Somebody tried to shoplift an $80 computer mouse from a store by removing it from its packaging and shoving it down the back of his underwear. We're fairly certain there's an Urban Dictionary entry about this somewhere.
Police arrested a man on a public disorderly conduct charge after he was seen grabbing his crotch and thrusting his pelvis at people on the sidewalk.
A woman who had been banned from an apartment complex was seen sitting on the stairs throwing things at residents and drinking booze from a pink squirt bottle.
Young Hellion o' the Week: Police received a report that a 13-year-old boy was throwing firecrackers under a neighbor's vehicle and had lit a small brush fire.
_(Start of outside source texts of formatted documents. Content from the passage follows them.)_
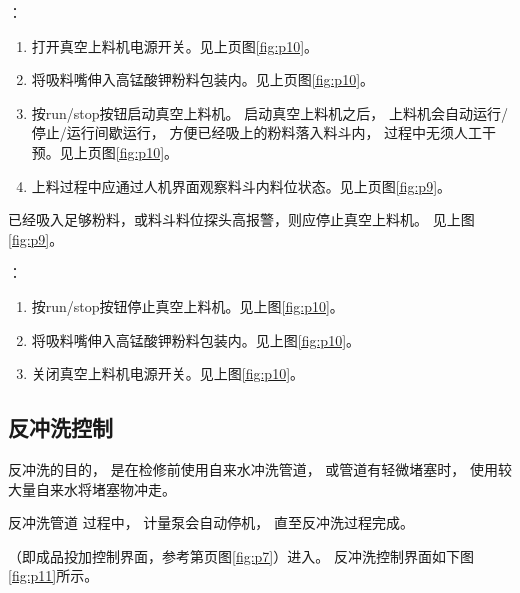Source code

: \documentclass[UTF8,a4paper,12pt,titlepage]{ctexart}
\begin{document}
         ：
         \begin{enumerate}
            \item 打开真空上料机电源开关。见上页图\ref{fig:p10}。
            \item 将吸料嘴伸入高锰酸钾粉料包装内。见上页图\ref{fig:p10}。
            \item 按run/stop按钮启动真空上料机。
            启动真空上料机之后，
            上料机会自动运行/停止/运行间歇运行，
            方便已经吸上的粉料落入料斗内，
            过程中无须人工干预。见上页图\ref{fig:p10}。
            \item 上料过程中应通过人机界面观察料斗内料位状态。见上页图\ref{fig:p9}。
         \end{enumerate}

            已经吸入足够粉料，或料斗料位探头高报警，则应停止真空上料机。
            见上图\ref{fig:p9}。

         ：
         \begin{enumerate}
            \item 按run/stop按钮停止真空上料机。见上图\ref{fig:p10}。
            \item 将吸料嘴伸入高锰酸钾粉料包装内。见上图\ref{fig:p10}。
            \item 关闭真空上料机电源开关。见上图\ref{fig:p10}。
         \end{enumerate}

     \subsection{反冲洗控制}
        反冲洗的目的，
        是在检修前使用自来水冲洗管道，
        或管道有轻微堵塞时，
        使用较大量自来水将堵塞物冲走。

         反冲洗管道 过程中，
        计量泵会自动停机，
        直至反冲洗过程完成。

       （即成品投加控制界面，参考第\pageref{fig:p7}页图\ref{fig:p7}）进入。
       反冲洗控制界面如下图\ref{fig:p11}所示。
\end{document}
Before taking the boy back to his home, an officer searched his pockets and found a small chunk of wax in a plastic bag that had been made to look like a crack rock.
Somebody stole a child's car seat from a vehicle.
Stolen From Homes This Week: Two children's bicycles, an adult-sized mountain bicycle, a weed eater, a leaf blower, six microphones, and four throw pillows.
Walter Sobchak o' the Week: When asked to stop walking in the middle of the street, a man replied, "I'm a fucking vet!" "Don't fuck with me!" and "I have fucking back problems!"
When an officer walked up to a rowdy crowd on a residential street, one of the people pulled out a cell phone to record the encounter, turned on the phone's flashlight function, and shone it in the officer's face. When the officer told him he was free to record video but needed to stop shining his light in the officer's face, the man replied, "Fuck you, nigga, you shine your light, I'll shine mine!" He was arrested on a disorderly conduct charge.
During a traffic stop, when asked if he had any weapons or illegal substances in his vehicle, a man replied, "Oh, I got this hunting knife, but I don't ride like that. You can check the car if you want." As the officer began to search the vehicle, the man blurted out, "Oh! I need to be real; there is a little blunt in the ashtray up front."
Baller o' the Week: Police arrested a man after finding 0.05 grams of cocaine and a digital scale in his vehicle, plus $4,669 in cold hard cash rolled up in his cargo pocket.